# What is expected:
Anywhere the string "system" shows up in the listing below, copy the line it is in.

# Data:
______________________________

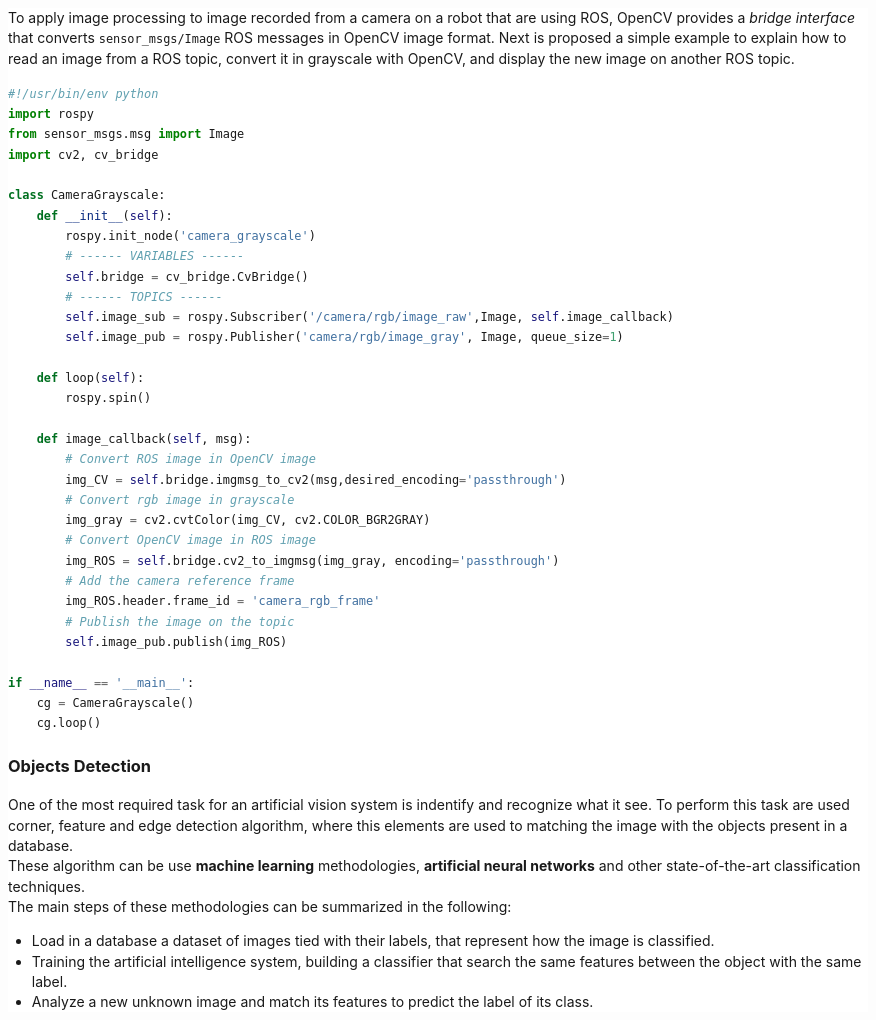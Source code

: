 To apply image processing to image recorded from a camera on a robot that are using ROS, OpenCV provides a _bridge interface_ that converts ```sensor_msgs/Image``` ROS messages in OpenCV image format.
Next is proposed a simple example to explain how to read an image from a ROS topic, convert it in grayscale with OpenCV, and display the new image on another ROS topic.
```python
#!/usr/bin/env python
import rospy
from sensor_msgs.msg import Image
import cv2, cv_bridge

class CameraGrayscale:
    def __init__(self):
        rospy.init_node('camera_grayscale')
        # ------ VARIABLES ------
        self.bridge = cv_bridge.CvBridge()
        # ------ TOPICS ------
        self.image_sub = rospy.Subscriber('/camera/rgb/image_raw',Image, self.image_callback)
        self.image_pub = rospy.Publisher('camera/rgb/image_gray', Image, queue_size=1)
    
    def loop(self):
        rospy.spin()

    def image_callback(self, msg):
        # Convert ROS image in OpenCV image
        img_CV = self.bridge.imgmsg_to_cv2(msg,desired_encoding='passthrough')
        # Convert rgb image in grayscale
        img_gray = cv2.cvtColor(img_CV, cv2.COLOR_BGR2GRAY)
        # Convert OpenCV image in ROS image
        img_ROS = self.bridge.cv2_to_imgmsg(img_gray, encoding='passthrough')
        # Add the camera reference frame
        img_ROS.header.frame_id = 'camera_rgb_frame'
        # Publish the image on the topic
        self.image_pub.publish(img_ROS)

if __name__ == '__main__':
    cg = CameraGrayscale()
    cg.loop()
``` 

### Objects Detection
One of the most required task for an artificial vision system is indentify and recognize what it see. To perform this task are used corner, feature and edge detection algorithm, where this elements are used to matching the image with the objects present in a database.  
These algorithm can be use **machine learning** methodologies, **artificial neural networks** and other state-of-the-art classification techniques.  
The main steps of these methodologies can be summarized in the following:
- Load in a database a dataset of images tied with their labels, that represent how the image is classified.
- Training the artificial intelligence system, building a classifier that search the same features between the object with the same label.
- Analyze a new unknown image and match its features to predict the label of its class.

______________________________

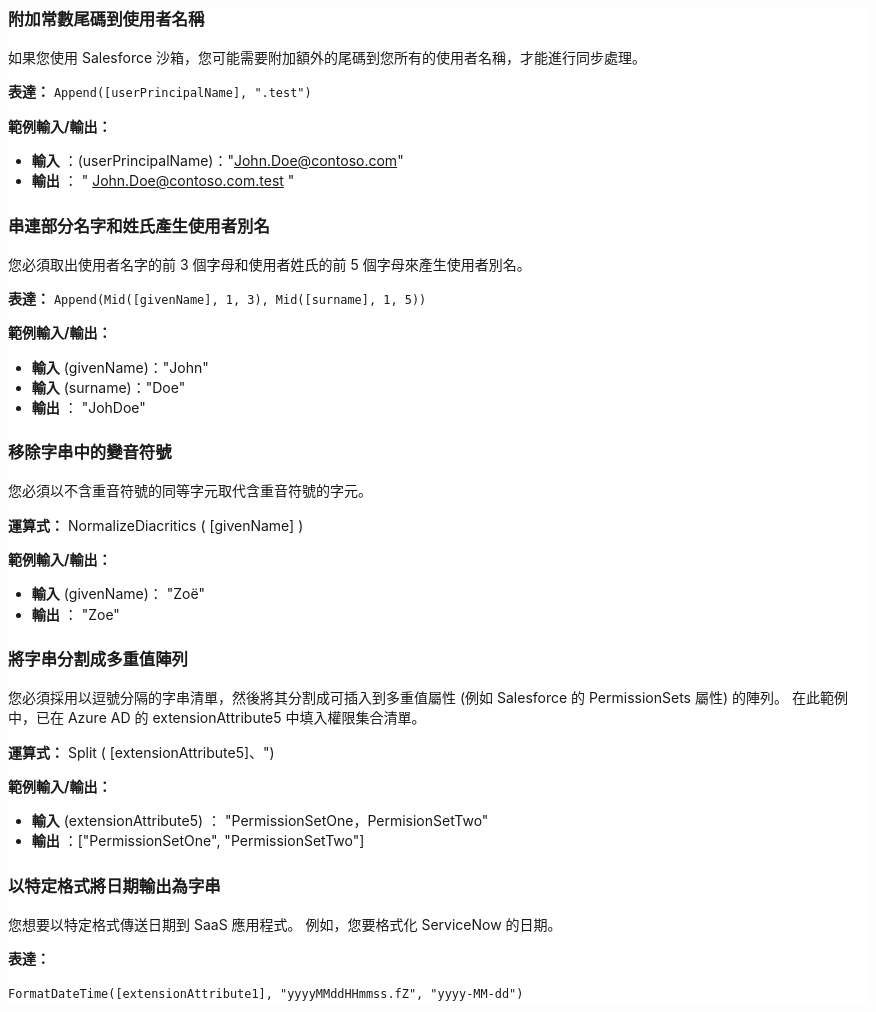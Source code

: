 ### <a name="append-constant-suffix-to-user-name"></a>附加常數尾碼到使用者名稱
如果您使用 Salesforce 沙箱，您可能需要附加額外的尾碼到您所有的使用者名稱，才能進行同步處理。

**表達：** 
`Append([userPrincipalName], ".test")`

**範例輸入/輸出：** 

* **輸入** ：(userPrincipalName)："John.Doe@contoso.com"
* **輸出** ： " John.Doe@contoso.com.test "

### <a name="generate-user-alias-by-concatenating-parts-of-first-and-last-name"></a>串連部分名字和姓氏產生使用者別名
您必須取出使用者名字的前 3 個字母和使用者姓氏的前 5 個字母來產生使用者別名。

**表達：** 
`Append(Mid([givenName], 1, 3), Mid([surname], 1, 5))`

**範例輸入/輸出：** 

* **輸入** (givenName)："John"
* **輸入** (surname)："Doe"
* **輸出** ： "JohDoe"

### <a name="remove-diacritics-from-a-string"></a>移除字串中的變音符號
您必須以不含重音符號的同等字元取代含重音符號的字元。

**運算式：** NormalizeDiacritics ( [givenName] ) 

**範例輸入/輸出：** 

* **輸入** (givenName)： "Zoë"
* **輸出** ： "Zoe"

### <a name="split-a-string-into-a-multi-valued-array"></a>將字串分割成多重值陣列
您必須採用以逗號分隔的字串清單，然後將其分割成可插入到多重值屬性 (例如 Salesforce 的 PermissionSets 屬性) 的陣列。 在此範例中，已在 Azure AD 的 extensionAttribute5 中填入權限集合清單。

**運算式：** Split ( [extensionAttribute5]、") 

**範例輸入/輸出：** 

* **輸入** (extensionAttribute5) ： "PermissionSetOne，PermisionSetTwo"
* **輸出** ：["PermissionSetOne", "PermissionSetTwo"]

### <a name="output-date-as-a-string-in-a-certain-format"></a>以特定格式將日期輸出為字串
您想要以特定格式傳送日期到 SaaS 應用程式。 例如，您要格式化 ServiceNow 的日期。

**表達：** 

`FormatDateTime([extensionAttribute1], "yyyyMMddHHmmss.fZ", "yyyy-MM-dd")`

______________________________

# Exercise result:
One of the most required task for an artificial vision system is indentify and recognize what it see. To perform this task are used corner, feature and edge detection algorithm, where this elements are used to matching the image with the objects present in a database.  
- Training the artificial intelligence system, building a classifier that search the same features between the object with the same label.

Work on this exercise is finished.